同じような内容の話を数日前にしたことを思い出しました。生徒の親と個人懇談をし、泣きながら、いろいろあった今学期を振り返り、泣かれてしまうと、こちらもたまらず、泣けます。そのときに、個人アシスタントの質について話をしたのですが、このヘルパーさんの記述に似ている。個人アシスタントといういい制度があるのですが、資格もいらなければ、学歴もいらないこの仕事は低賃金で、生徒によっては成人になった時に、個人アシスタントがついたほうがいいと思われる生徒もいますが、どんな人がつくかわからない、つねにアシスタントを探し続けなければいけないなど、多くの問題があり、結局、選択肢にならない場合があります。生徒の場合は、やってきたことができなくなっているわけではなく、最初からできないことが多いので、藤田さんとは状況が違うのですが、できたことができなくなっていく悲しみは老人福祉の分野でも読みます。ヘルパーさんやアシスタントの質の向上、賃金の向上、労働待遇の改善などは、今後の大きな課題であると思います。




 

2018年12月23日日曜日

2学期制か3学期制か

 明日はクリスマスイブ、こちらスウェーデンは、全国でホワイトクリスマスになりそうで、クリスマス一色となっています。私は、金曜日のお昼に仕事納めをし、のんびりとした毎日です。2週間ちょっとの休みはのんびり、読みたい本をたくさん読んで過ごす予定です。

 さて、2学期制か3学期制か。。。日本の甥っ子姪っ子の通う学校は、岐阜の地方の小学校ですが、2学期制になったとかで、秋に1週間ほど、名前は忘れたのですが、休みがありました。長らく3学期制だった日本の義務教育も2学期制が増えているのでしょうか。アメリカ、日本、フランス、イギリスなどが3学期制の代表国ですが、スウェーデンは、2学期制を貫いてきました。そんなスウェーデンですが、ここ数年、3学期制にして、夏休みを短くしようという声があります。3か月弱に及ぶ夏休みを短くし、3学期制にして休みを分散することにより、学力を伸ばそうというものです。日本で2学期制となる声を聞きながら、こちらで3学期制の動きを聞くというのは、大変興味深いところです。

 そんなことを考えている冬休み、年末です。やってみる価値はあるだろうが、今後、これが先生の労働時間や環境、仕事量にどのように影響を与えるのか、学力向上にいかに有効なのかなど、かなり議論が必要でしょうね。私立の学校とかで導入されそうな感じはしますが。


 みなさんも、良いクリスマスを!

2018年12月17日月曜日

年末には寄付して音楽をリクエスト?!

 スウェーデンの年末年始に欠かせないのが、募金。年末年始に限らず、スウェーデンでは、年から年中募金しており、ちょっと前は、癌のだった気が。。。その中の一つに、先週の10日に始まり、昨日終わった、Musikhjälpen(音楽で支援)というのがあります。今年のテーマは「Alla har rätt att funka olika」で、意味を簡単に訳するならば、みんな違ってみんないいという感じで、「誰にでもその人なりに生きる権利がある。」と、貧しい国の障害者をテーマにしています。


 このMusikhjälpenは、2008年に始まったもので、毎年、クリスマス前に行われており、毎年テーマを設けて、プロジェクトのためのお金を集めるということを目的としています。もともとは、Serious Requestという番組だったようです。毎年場所が変わり、今年は、南の学生の町、ルンドでした。ルンドの大広場にガラスでできた建物が置かれ、その中に、番組の進行係が3名、24時間6日間ぶっ通しで、テレビとラジオ放送を続けるというもので、記憶が正しければ、絶食?して行うとかだったと思います。視聴者から寄付を募り、寄付して、そのお礼というわけではないけれど、好きな音楽をリクエストできるというもので、今年一番リクエストが多かったのは "Shallow" とありました。
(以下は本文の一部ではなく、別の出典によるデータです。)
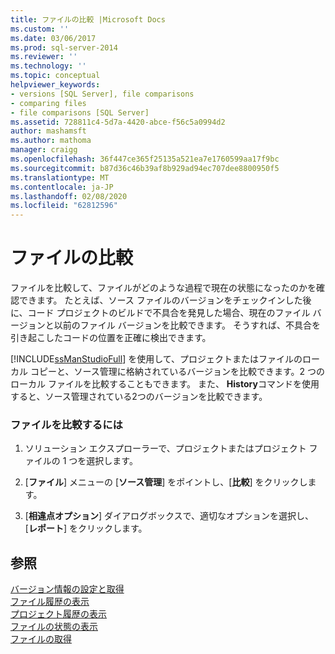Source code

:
 ```yaml
---
title: ファイルの比較 |Microsoft Docs
ms.custom: ''
ms.date: 03/06/2017
ms.prod: sql-server-2014
ms.reviewer: ''
ms.technology: ''
ms.topic: conceptual
helpviewer_keywords:
- versions [SQL Server], file comparisons
- comparing files
- file comparisons [SQL Server]
ms.assetid: 728811c4-5d7a-4420-abce-f56c5a0994d2
author: mashamsft
ms.author: mathoma
manager: craigg
ms.openlocfilehash: 36f447ce365f25135a521ea7e1760599aa17f9bc
ms.sourcegitcommit: b87d36c46b39af8b929ad94ec707dee8800950f5
ms.translationtype: MT
ms.contentlocale: ja-JP
ms.lasthandoff: 02/08/2020
ms.locfileid: "62812596"
---
```

# <a name="compare-files"></a>ファイルの比較
  ファイルを比較して、ファイルがどのような過程で現在の状態になったのかを確認できます。 たとえば、ソース ファイルのバージョンをチェックインした後に、コード プロジェクトのビルドで不具合を発見した場合、現在のファイル バージョンと以前のファイル バージョンを比較できます。 そうすれば、不具合を引き起こしたコードの位置を正確に検出できます。  
  
 
  [!INCLUDE[ssManStudioFull](../includes/ssmanstudiofull-md.md)] を使用して、プロジェクトまたはファイルのローカル コピーと、ソース管理に格納されているバージョンを比較できます。2 つのローカル ファイルを比較することもできます。 また、 **History**コマンドを使用すると、ソース管理されている2つのバージョンを比較できます。  
  
### <a name="to-compare-files"></a>ファイルを比較するには  
  
1.  ソリューション エクスプローラーで、プロジェクトまたはプロジェクト ファイルの 1 つを選択します。  
  
2.  [**ファイル**] メニューの [**ソース管理**] をポイントし、[**比較**] をクリックします。  
  
3.  [**相違点オプション**] ダイアログボックスで、適切なオプションを選択し、[**レポート**] をクリックします。  
  
## <a name="see-also"></a>参照  
 [バージョン情報の設定と取得](../../2014/database-engine/set-and-retrieve-version-information.md)   
 [ファイル履歴の表示](../../2014/database-engine/view-file-history.md)   
 [プロジェクト履歴の表示](../../2014/database-engine/view-project-history.md)   
 [ファイルの状態の表示](../../2014/database-engine/view-file-status.md)   
 [ファイルの取得](../../2014/database-engine/retrieve-files.md)  
  
  
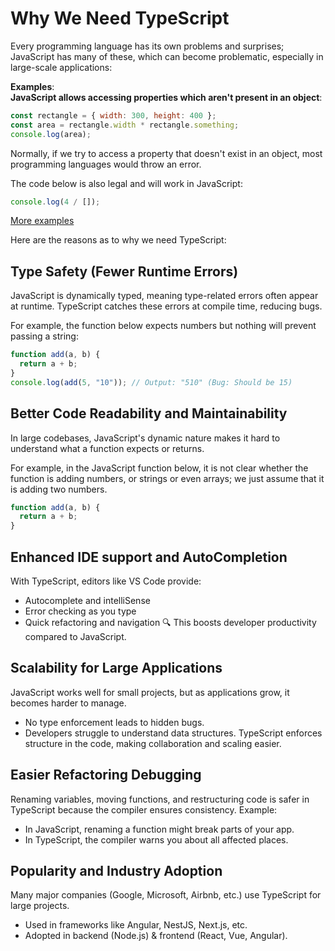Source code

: # Why We Need TypeScript

Every programming language has its own problems and surprises; JavaScript has many of these, which can become 
problematic, especially in large-scale applications:

**Examples**:  
**JavaScript allows accessing properties which aren't present in an object**:
```JavaScript
const rectangle = { width: 300, height: 400 };
const area = rectangle.width * rectangle.something;
console.log(area);
```
Normally, if we try to access a property that doesn't exist in an object, most programming languages would throw an
error.

The code below is also legal and will work in JavaScript:
```JavaScript
console.log(4 / []);
```
[More examples](https://github.com/denysdovhan/wtfjs)

Here are the reasons as to why we need TypeScript:

## Type Safety (Fewer Runtime Errors)
JavaScript is dynamically typed, meaning type-related errors often appear at runtime. TypeScript catches 
these errors at compile time, reducing bugs.

For example, the function below expects numbers but nothing will prevent passing a string:
```JavaScript
function add(a, b) {
  return a + b;
}
console.log(add(5, "10")); // Output: "510" (Bug: Should be 15)
```

## Better Code Readability and Maintainability
In large codebases, JavaScript's dynamic nature makes it hard to understand what a function expects or returns.

For example, in the JavaScript function below, it is not clear whether the function is adding numbers, or strings or
even arrays; we just assume that it is adding two numbers.

```JavaScript
function add(a, b) {
  return a + b;
}
```

## Enhanced IDE support and AutoCompletion
With TypeScript, editors like VS Code provide:
- Autocomplete and intelliSense
- Error checking as you type
- Quick refactoring and navigation 🔍
This boosts developer productivity compared to JavaScript.

## Scalability for Large Applications
JavaScript works well for small projects, but as applications grow, it becomes harder to manage.
- No type enforcement leads to hidden bugs.
- Developers struggle to understand data structures.
TypeScript enforces structure in the code, making collaboration and scaling easier.

## Easier Refactoring Debugging
Renaming variables, moving functions, and restructuring code is safer in TypeScript because the compiler 
ensures consistency.
Example:
- In JavaScript, renaming a function might break parts of your app.
- In TypeScript, the compiler warns you about all affected places.

## Popularity and Industry Adoption
Many major companies (Google, Microsoft, Airbnb, etc.) use TypeScript for large projects.
- Used in frameworks like Angular, NestJS, Next.js, etc.
- Adopted in backend (Node.js) & frontend (React, Vue, Angular).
 年によってテーマが異なるのですが、今年は、障がいがある人をテーマとしており、うちの学校でもクリスマスマーケットの収益の半分を寄付しました。金曜日に市にある銀行までいって、寄付をしてきました。1400krでした。また、就労型の施設が市内に3か所あるのですが、そこもかなりがんばって寄付を募り、集まった寄付金をルンドまで届けにいったそうです。日本の24時間テレビに近いイメージの番組です。サイトによれば、5055万204クローネ集まったとのことでした。サイトでは、いくら寄付すると何になるか知ることができて、例えば、うちの学校の1400クローネは、車いす1台分だそうです。いろんなプロジェクトで世界の多くの障がい者のために使われることを願います。



2018年12月16日日曜日

組織再編というスウェーデン文化

 あっという間に12月も半分過ぎ、今日は、第3アドベントです。スウェーデンのクリスマスについて、スウェーデン企業スカニアのサイトに書きましたので、興味のある方は、ぜひ、ご一読ください。今学期も残り4日間、今年は仕事は金曜日まであるので、1週間しっかり働いたら、冬休みです。
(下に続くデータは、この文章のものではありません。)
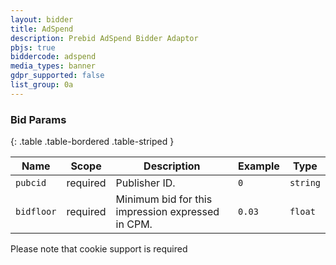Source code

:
 ```yaml
---
layout: bidder
title: AdSpend
description: Prebid AdSpend Bidder Adaptor
pbjs: true
biddercode: adspend
media_types: banner
gdpr_supported: false
list_group: 0a
---
```



### Bid Params

{: .table .table-bordered .table-striped }

| Name          | Scope    | Description                                                                | Example                | Type            |
|---------------|----------|----------------------------------------------------------------------------|------------------------|-----------------|
| `pubcid`      | required | Publisher ID.                                                      		| `0`                    | `string`        |
| `bidfloor`	| required | Minimum bid for this impression expressed in CPM. 							| `0.03`                 | `float`         |

Please note that cookie support is required
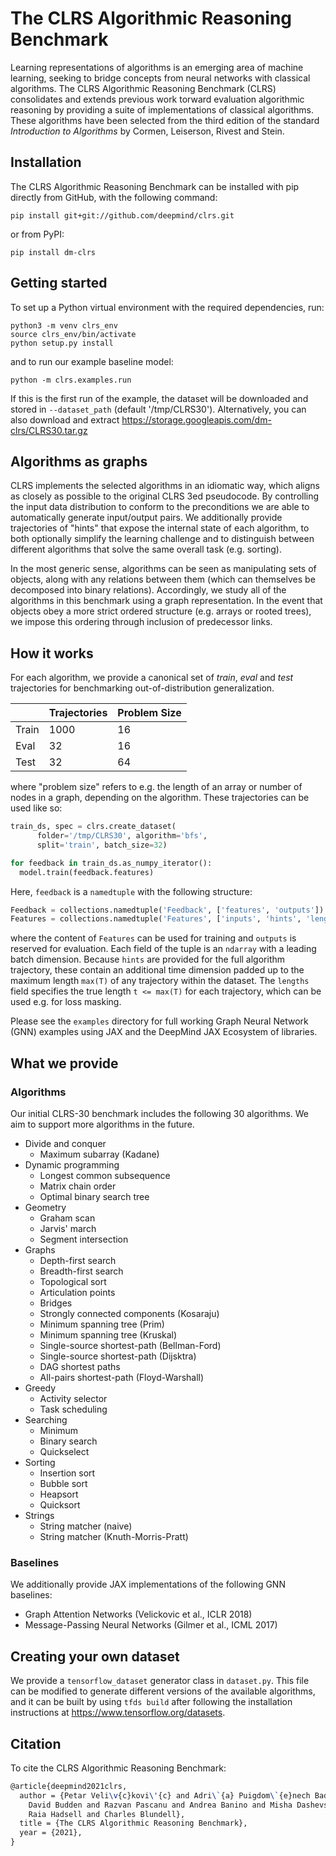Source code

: # The CLRS Algorithmic Reasoning Benchmark

Learning representations of algorithms is an emerging area of machine learning,
seeking to bridge concepts from neural networks with classical algorithms. The
CLRS Algorithmic Reasoning Benchmark (CLRS) consolidates and extends previous
work torward evaluation algorithmic reasoning by providing a suite of
implementations of classical algorithms. These algorithms have been selected
from the third edition of the standard *Introduction to Algorithms* by Cormen,
Leiserson, Rivest and Stein.

## Installation

The CLRS Algorithmic Reasoning Benchmark can be installed with pip directly from
GitHub, with the following command:

```shell
pip install git+git://github.com/deepmind/clrs.git
```

or from PyPI:

```shell
pip install dm-clrs
```

## Getting started

To set up a Python virtual environment with the required dependencies, run:

```shell
python3 -m venv clrs_env
source clrs_env/bin/activate
python setup.py install
```

and to run our example baseline model:

```shell
python -m clrs.examples.run
```

If this is the first run of the example, the dataset will be downloaded and
stored in `--dataset_path` (default '/tmp/CLRS30').
Alternatively, you can also download and extract https://storage.googleapis.com/dm-clrs/CLRS30.tar.gz

## Algorithms as graphs

CLRS implements the selected algorithms in an idiomatic way, which aligns as
closely as possible to the original CLRS 3ed pseudocode. By controlling the
input data distribution to conform to the preconditions we are able to
automatically generate input/output pairs. We additionally provide trajectories
of "hints" that expose the internal state of each algorithm, to both optionally
simplify the learning challenge and to distinguish between different algorithms
that solve the same overall task (e.g. sorting).

In the most generic sense, algorithms can be seen as manipulating sets of
objects, along with any relations between them (which can themselves be
decomposed into binary relations). Accordingly, we study all of the algorithms
in this benchmark using a graph representation. In the event that objects obey a
more strict ordered structure (e.g. arrays or rooted trees), we impose this
ordering through inclusion of predecessor links.

## How it works

For each algorithm, we provide a canonical set of *train*, *eval* and *test*
trajectories for benchmarking out-of-distribution generalization.

|       | Trajectories | Problem Size |
|-------|--------------|--------------|
| Train | 1000         | 16           |
| Eval  | 32           | 16           |
| Test  | 32           | 64           |


where "problem size" refers to e.g. the length of an array or number of nodes in
a graph, depending on the algorithm. These trajectories can be used like so:

```python
train_ds, spec = clrs.create_dataset(
      folder='/tmp/CLRS30', algorithm='bfs',
      split='train', batch_size=32)

for feedback in train_ds.as_numpy_iterator():
  model.train(feedback.features)
```

Here, `feedback` is a `namedtuple` with the following structure:

```python
Feedback = collections.namedtuple('Feedback', ['features', 'outputs'])
Features = collections.namedtuple('Features', ['inputs', 'hints', 'lengths'])
```

where the content of `Features` can be used for training and `outputs` is
reserved for evaluation. Each field of the tuple is an `ndarray` with a leading
batch dimension. Because `hints` are provided for the full algorithm trajectory,
these contain an additional time dimension padded up to the maximum length
`max(T)` of any trajectory within the dataset. The `lengths` field specifies the
true length `t <= max(T)` for each trajectory, which can be used e.g. for loss
masking.

Please see the `examples` directory for full working Graph Neural Network (GNN)
examples using JAX and the DeepMind JAX Ecosystem of libraries.

## What we provide

### Algorithms

Our initial CLRS-30 benchmark includes the following 30 algorithms. We aim to
support more algorithms in the future.

- Divide and conquer
  - Maximum subarray (Kadane)
- Dynamic programming
  - Longest common subsequence
  - Matrix chain order
  - Optimal binary search tree
- Geometry
  - Graham scan
  - Jarvis' march
  - Segment intersection
- Graphs
  - Depth-first search
  - Breadth-first search
  - Topological sort
  - Articulation points
  - Bridges
  - Strongly connected components (Kosaraju)
  - Minimum spanning tree (Prim)
  - Minimum spanning tree (Kruskal)
  - Single-source shortest-path (Bellman-Ford)
  - Single-source shortest-path (Dijsktra)
  - DAG shortest paths
  - All-pairs shortest-path (Floyd-Warshall)
- Greedy
  - Activity selector
  - Task scheduling
- Searching
  - Minimum
  - Binary search
  - Quickselect
- Sorting
  - Insertion sort
  - Bubble sort
  - Heapsort
  - Quicksort
- Strings
  - String matcher (naive)
  - String matcher (Knuth-Morris-Pratt)

### Baselines

We additionally provide JAX implementations of the following GNN baselines:

- Graph Attention Networks (Velickovic et al., ICLR 2018)
- Message-Passing Neural Networks (Gilmer et al., ICML 2017)

## Creating your own dataset

We provide a `tensorflow_dataset` generator class in `dataset.py`. This file can
be modified to generate different versions of the available algorithms, and it
can be built by using `tfds build` after following the installation instructions
at https://www.tensorflow.org/datasets.

## Citation

To cite the CLRS Algorithmic Reasoning Benchmark:

```latex
@article{deepmind2021clrs,
  author = {Petar Veli\v{c}kovi\'{c} and Adri\`{a} Puigdom\`{e}nech Badia and
    David Budden and Razvan Pascanu and Andrea Banino and Misha Dashevskiy and
    Raia Hadsell and Charles Blundell},
  title = {The CLRS Algorithmic Reasoning Benchmark},
  year = {2021},
}
```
 組織が変わることは、スウェーデン文化といっても過言ではないかと思います。何年かに1回、何かしら組織が変わったり、名前を変えてみたり、ということをします。なので、「組織がかわったから」ということを理由にすれば、割と周囲の理解が得られるのです。そんなうちの学校も、またまた、組織が変わりました。😂😂😂


 2年ほど前に、小学校の低学年の学校と一緒になっていたのを、特別支援学校だけの組織にし、新しい校長が着任しました。しかしながら、特別支援学校の高等部、高校にあたるところは、コースや教科の経営が難しく、1年半たち、分離され、高校と統合されることに。おそらくこれはよいことだと思われますが、しかしながら、高等部でありながら、私の働いているところはそのまま残ることに。こういった再編に振り回されるのは、慣れっこになってきましたが、やっぱり、疲れます。。。一応、高等部の第一教諭というふうだったので、来学期からはどうなるのかわからないし。まあ、いいのだけど。慣れるようで慣れないスウェーデン文化ってところかなと思っています。

 あと1週間がんばろっと。。。